Source data:
==========

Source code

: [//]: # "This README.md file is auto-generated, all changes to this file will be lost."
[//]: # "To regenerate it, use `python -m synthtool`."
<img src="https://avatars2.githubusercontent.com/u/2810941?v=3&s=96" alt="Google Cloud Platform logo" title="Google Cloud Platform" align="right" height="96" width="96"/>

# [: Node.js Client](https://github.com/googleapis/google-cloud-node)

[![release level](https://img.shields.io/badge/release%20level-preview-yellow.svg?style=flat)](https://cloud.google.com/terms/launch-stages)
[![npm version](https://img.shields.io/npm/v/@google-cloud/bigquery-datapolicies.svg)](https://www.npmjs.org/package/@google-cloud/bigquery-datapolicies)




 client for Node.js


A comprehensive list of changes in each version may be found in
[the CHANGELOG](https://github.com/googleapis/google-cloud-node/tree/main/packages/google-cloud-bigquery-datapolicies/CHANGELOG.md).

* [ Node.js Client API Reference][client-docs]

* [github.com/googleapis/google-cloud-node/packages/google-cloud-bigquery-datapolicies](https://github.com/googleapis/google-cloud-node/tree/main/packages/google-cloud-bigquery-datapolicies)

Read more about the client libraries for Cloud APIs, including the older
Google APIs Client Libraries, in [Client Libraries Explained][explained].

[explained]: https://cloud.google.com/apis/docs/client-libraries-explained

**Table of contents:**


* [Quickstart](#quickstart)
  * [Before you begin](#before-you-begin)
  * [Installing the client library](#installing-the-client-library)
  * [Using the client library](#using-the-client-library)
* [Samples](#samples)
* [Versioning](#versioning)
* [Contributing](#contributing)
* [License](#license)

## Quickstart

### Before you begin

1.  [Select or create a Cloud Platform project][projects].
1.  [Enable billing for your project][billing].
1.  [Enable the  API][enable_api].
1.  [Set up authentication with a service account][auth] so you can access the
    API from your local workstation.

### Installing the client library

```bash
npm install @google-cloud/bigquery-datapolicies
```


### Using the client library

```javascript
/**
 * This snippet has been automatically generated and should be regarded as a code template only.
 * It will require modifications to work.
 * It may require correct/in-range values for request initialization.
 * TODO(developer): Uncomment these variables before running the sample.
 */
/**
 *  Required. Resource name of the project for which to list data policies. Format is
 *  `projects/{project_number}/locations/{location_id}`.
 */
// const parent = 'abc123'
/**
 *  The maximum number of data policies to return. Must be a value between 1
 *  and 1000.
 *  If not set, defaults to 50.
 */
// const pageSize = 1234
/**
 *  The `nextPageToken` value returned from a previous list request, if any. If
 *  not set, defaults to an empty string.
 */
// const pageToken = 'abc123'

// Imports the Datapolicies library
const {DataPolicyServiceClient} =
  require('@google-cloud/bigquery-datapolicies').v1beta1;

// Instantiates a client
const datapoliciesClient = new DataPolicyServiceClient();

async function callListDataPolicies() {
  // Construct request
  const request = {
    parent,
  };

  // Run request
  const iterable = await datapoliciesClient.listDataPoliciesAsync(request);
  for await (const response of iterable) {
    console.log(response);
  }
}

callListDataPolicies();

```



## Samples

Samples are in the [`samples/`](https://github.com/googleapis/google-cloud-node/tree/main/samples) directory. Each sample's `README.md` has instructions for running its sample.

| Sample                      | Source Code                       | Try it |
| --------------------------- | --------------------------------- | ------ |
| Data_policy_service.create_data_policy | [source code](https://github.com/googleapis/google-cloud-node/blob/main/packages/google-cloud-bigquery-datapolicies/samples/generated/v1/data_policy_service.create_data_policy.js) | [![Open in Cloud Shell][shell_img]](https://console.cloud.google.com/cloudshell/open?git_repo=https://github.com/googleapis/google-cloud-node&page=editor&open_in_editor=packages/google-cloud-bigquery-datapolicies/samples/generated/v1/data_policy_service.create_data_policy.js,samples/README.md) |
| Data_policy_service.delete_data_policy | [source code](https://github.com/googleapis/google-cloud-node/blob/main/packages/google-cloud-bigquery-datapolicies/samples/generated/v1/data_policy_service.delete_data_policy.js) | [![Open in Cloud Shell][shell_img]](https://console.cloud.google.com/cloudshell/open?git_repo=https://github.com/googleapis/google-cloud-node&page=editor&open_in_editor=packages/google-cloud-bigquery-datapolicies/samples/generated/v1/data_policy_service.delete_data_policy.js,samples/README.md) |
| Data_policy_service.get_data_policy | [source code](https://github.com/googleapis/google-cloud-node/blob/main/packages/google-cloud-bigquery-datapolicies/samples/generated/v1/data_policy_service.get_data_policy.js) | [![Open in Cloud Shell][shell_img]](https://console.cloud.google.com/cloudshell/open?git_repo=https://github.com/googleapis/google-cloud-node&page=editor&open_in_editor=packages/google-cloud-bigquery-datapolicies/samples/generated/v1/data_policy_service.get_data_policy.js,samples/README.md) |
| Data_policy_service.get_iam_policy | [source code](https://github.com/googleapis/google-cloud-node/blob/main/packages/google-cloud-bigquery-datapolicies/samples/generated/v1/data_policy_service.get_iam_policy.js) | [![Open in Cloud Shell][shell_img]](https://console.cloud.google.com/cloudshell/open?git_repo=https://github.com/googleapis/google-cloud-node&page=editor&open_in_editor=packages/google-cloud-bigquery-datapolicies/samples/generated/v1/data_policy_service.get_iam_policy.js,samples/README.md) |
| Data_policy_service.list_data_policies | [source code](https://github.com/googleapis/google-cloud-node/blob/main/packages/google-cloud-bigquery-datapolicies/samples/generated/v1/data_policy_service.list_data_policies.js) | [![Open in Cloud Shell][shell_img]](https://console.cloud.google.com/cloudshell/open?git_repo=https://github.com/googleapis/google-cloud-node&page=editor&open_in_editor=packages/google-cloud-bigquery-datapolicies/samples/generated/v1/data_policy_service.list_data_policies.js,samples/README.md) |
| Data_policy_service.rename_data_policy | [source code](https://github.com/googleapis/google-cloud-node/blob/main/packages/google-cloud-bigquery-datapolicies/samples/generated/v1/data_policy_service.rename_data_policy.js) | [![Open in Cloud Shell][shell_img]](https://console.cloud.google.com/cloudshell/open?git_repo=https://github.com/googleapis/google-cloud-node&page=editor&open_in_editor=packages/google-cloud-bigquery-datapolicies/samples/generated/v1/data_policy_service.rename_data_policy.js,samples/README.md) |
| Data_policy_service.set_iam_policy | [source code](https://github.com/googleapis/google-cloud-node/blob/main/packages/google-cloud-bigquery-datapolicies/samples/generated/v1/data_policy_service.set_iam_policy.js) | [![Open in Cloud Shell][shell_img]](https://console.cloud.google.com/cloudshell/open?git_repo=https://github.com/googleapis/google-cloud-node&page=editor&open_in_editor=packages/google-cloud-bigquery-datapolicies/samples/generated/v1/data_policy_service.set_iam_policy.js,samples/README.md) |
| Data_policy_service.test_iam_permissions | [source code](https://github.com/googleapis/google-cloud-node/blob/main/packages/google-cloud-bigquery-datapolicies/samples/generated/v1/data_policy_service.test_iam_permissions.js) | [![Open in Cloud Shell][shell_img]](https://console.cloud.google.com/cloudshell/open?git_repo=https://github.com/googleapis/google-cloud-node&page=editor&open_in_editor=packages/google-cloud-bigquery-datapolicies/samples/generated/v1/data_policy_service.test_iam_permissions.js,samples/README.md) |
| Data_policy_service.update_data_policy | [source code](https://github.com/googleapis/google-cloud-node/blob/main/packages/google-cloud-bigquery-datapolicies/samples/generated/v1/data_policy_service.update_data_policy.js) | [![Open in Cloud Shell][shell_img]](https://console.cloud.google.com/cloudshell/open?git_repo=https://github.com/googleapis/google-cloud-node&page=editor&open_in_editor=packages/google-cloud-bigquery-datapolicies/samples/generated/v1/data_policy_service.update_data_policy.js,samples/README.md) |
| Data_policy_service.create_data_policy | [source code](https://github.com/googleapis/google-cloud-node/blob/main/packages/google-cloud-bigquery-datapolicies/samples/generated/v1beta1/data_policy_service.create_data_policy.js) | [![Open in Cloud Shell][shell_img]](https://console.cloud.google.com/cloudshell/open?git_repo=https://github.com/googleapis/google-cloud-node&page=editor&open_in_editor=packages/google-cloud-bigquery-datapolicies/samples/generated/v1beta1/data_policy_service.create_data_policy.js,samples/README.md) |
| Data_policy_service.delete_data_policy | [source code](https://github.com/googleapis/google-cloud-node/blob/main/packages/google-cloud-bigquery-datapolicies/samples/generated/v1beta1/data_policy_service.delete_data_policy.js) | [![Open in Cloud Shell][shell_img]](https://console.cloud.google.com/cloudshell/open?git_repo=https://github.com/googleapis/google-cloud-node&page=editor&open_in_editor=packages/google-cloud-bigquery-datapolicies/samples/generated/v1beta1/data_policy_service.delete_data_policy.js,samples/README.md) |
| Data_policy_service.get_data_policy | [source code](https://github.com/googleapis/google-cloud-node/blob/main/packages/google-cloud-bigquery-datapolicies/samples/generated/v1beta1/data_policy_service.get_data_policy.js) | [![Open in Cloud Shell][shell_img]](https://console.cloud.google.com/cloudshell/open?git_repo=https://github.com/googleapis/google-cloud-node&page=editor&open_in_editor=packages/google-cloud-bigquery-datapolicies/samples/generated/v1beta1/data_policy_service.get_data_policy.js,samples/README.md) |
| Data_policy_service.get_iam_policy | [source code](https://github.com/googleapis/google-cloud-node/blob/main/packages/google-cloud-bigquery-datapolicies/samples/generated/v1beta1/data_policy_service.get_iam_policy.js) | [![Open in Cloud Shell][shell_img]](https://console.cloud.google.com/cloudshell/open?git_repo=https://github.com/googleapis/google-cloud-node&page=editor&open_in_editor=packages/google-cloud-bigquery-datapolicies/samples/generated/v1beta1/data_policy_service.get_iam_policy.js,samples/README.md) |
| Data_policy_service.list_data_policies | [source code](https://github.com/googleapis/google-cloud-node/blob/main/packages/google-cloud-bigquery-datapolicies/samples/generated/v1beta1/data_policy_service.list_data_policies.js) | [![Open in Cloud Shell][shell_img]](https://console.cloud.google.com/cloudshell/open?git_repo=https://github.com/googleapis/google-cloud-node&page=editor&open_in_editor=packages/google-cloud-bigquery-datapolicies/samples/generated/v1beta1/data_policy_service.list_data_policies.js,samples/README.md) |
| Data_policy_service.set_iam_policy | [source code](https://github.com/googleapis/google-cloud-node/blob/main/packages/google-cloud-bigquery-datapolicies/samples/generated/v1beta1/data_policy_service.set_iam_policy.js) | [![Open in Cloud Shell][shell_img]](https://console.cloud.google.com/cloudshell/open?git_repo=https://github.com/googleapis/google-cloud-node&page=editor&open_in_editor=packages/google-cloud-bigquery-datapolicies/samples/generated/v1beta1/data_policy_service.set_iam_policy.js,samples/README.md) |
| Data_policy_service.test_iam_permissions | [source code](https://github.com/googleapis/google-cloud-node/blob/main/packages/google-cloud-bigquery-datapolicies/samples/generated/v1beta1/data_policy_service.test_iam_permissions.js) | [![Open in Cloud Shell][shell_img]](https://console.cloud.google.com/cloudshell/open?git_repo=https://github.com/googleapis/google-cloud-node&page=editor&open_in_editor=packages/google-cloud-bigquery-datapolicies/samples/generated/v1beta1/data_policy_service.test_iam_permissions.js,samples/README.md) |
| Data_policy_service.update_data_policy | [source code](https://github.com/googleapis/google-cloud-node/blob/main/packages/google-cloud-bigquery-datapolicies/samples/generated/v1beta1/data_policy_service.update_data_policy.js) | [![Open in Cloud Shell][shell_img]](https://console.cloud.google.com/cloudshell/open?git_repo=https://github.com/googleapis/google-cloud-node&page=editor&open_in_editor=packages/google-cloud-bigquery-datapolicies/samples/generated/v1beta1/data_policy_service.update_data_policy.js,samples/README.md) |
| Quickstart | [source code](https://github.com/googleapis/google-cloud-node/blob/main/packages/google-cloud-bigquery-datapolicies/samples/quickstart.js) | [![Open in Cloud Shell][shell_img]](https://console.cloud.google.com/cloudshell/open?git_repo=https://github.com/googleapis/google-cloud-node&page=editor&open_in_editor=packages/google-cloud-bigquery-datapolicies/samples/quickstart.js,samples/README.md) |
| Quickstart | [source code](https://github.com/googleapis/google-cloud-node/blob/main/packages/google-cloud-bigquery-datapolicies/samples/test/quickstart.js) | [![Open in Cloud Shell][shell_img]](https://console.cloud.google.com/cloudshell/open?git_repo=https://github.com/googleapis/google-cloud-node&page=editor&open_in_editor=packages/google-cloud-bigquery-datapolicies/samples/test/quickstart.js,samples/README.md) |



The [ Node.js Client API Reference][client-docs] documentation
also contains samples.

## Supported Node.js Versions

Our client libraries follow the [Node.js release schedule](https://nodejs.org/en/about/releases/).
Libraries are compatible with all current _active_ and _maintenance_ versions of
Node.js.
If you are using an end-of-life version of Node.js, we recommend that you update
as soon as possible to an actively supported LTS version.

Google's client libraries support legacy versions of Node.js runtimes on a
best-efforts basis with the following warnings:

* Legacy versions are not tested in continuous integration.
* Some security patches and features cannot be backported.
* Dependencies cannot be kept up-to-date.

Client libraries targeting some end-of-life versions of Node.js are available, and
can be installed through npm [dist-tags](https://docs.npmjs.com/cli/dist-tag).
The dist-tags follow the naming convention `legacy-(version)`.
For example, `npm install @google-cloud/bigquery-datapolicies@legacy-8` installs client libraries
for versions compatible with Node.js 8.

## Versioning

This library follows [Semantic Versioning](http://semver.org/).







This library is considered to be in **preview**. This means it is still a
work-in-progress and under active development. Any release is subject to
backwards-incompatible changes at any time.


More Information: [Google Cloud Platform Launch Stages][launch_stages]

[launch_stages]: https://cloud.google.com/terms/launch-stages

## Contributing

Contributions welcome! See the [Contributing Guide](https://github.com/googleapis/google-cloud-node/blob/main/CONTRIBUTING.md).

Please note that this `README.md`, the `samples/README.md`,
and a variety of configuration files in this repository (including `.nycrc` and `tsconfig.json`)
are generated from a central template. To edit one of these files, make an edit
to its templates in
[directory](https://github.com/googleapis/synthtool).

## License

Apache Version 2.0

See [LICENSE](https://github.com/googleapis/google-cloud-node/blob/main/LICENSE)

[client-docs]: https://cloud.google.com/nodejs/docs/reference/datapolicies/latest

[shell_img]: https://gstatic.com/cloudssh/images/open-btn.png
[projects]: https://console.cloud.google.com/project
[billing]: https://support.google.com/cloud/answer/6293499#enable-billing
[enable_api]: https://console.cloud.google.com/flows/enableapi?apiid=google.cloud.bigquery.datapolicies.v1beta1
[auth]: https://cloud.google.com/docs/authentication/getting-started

==========

ABOUT THIS TASK: All lines above from the one with "The [ Node.js" to the one with "If you are using", inclusive, should be copied exactly, and no other lines.

EXPECTED ANSWER:
The [ Node.js Client API Reference][client-docs] documentation
also contains samples.

## Supported Node.js Versions

Our client libraries follow the [Node.js release schedule](https://nodejs.org/en/about/releases/).
Libraries are compatible with all current _active_ and _maintenance_ versions of
Node.js.
If you are using an end-of-life version of Node.js, we recommend that you update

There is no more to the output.